The bristle stiffness of a toothbrush is associated with safe and effective toothbrushing [18,19]. In a recent study, we found that the bristle stiffness of a PBT toothbrush significantly decreased 2 months after use [6]. The bristle stiffness of a PBT toothbrush gradually decreased with use [6]. In this study, the deflection of the top–middle tuft increased more rapidly compared with that of the bottom–middle tuft for a PBT toothbrush with medium stiffness. It is likely that the bending stiffness of the bottom–middle tuft was maintained until 2 months of use. The participants performed regular toothbrushing, and the toothbrushing pressure was regularly checked during participation in the study. Therefore, it is likely that the individual differences in toothbrushing had little effect on the results of this study. The results suggest that the change in the bending stiffness of a single tuft depends on the site of the tuft. It is speculated that the bottom–middle tuft may be less susceptible to the mechanical impact of toothbrushing compared with the top–middle tuft until 2 months of use. The top–middle tuft may be more susceptible to mechanical impact during a short period after use. However, the reason why the deflection of the top–middle tuft did not change after 2 and 3 months of use compared with after 1 month of use remains unknown. One possible reason is a tuft other than the top tuft (e.g., a single tuft at the middle or bottom line) may alternatively become susceptible to mechanical impact after 2 months of use. Overall, the change in the bending stiffness of a single tuft seems to be different depending on the location of the tuft on the PBT toothbrush. An additional study is required to investigate the decreases in the bending stiffness of different tufts because we could not simultaneously investigate several tufts. Furthermore, the bending stiffness changes in different tufts of PBT toothbrushes with soft stiffness remain unknown. Therefore, a further study is necessary to clarify whether similar results are obtained for a single tuft of a PBT toothbrush with soft stiffness.
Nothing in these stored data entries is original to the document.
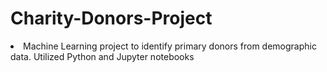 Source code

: # Charity-Donors-Project
<li> Machine Learning project to identify primary donors from demographic data. Utilized Python and Jupyter notebooks</li>
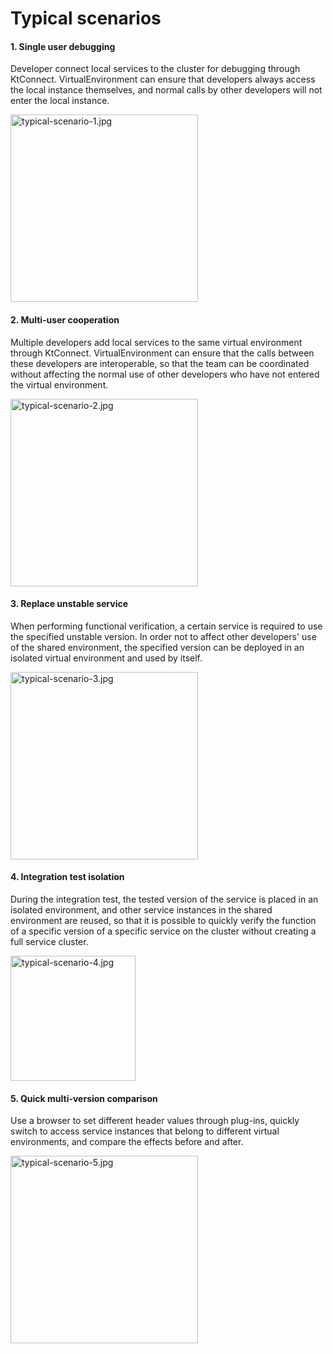 # Typical scenarios

#### 1. Single user debugging

Developer connect local services to the cluster for debugging through KtConnect. VirtualEnvironment can ensure that developers always access the local instance themselves, and normal calls by other developers will not enter the local instance.

<img src="https://img.alicdn.com/imgextra/i4/O1CN010Yz4KT1xMX0to68mG_!!6000000006429-0-tps-1036-940.jpg" alt="typical-scenario-1.jpg" height="300px"/>

#### 2. Multi-user cooperation

Multiple developers add local services to the same virtual environment through KtConnect. VirtualEnvironment can ensure that the calls between these developers are interoperable, so that the team can be coordinated without affecting the normal use of other developers who have not entered the virtual environment.

<img src="https://img.alicdn.com/imgextra/i2/O1CN01LzaQQX1Wd1eQWEgRS_!!6000000002810-0-tps-1732-966.jpg" alt="typical-scenario-2.jpg" height="300px"/>

#### 3. Replace unstable service

When performing functional verification, a certain service is required to use the specified unstable version. In order not to affect other developers' use of the shared environment, the specified version can be deployed in an isolated virtual environment and used by itself.

<img src="https://img.alicdn.com/imgextra/i2/O1CN01SdeV921qaXok6uq6z_!!6000000005512-0-tps-1702-986.jpg" alt="typical-scenario-3.jpg" height="300px"/>

#### 4. Integration test isolation

During the integration test, the tested version of the service is placed in an isolated environment, and other service instances in the shared environment are reused, so that it is possible to quickly verify the function of a specific version of a specific service on the cluster without creating a full service cluster.

<img src="https://img.alicdn.com/imgextra/i1/O1CN01d4Bb0H1MvfcItqQG7_!!6000000001497-0-tps-1822-622.jpg" alt="typical-scenario-4.jpg" height="200px"/>

#### 5. Quick multi-version comparison

Use a browser to set different header values ​​through plug-ins, quickly switch to access service instances that belong to different virtual environments, and compare the effects before and after.

<img src="https://img.alicdn.com/imgextra/i2/O1CN01hU3ORL1LKk4FNXjFr_!!6000000001281-0-tps-912-932.jpg" alt="typical-scenario-5.jpg" height="300px"/>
We speculate that the deflection value of the top–middle tuft at M3 was greater than at M1 and M2. However, the mean deflection value of the top–middle tufts at M3 was smaller than at M1 and M2, but the difference was not significant. In this study, each toothbrush was evaluated independently after 1 month of use, after 2 months of use, and after 3 months of use. Thus, the toothbrushes collected after 3 months of use were not the same toothbrushes as the toothbrushes collected after 1 month of use or 2 months of use. Therefore, the small decrease in the deflection value at M3 can be attributed to the independent examination of the toothbrushes in this study. Bristle splaying increased with time for both tufts. However, the deflection of the bottom–middle tuft did not significantly change until 2 months of use. In addition, no significant change in the deflection of the top–middle tuft was found after 2 months of use. These results suggest that bristle splaying may not be correlated with the bending stiffness of the top– and bottom–middle tufts of PBT toothbrushes.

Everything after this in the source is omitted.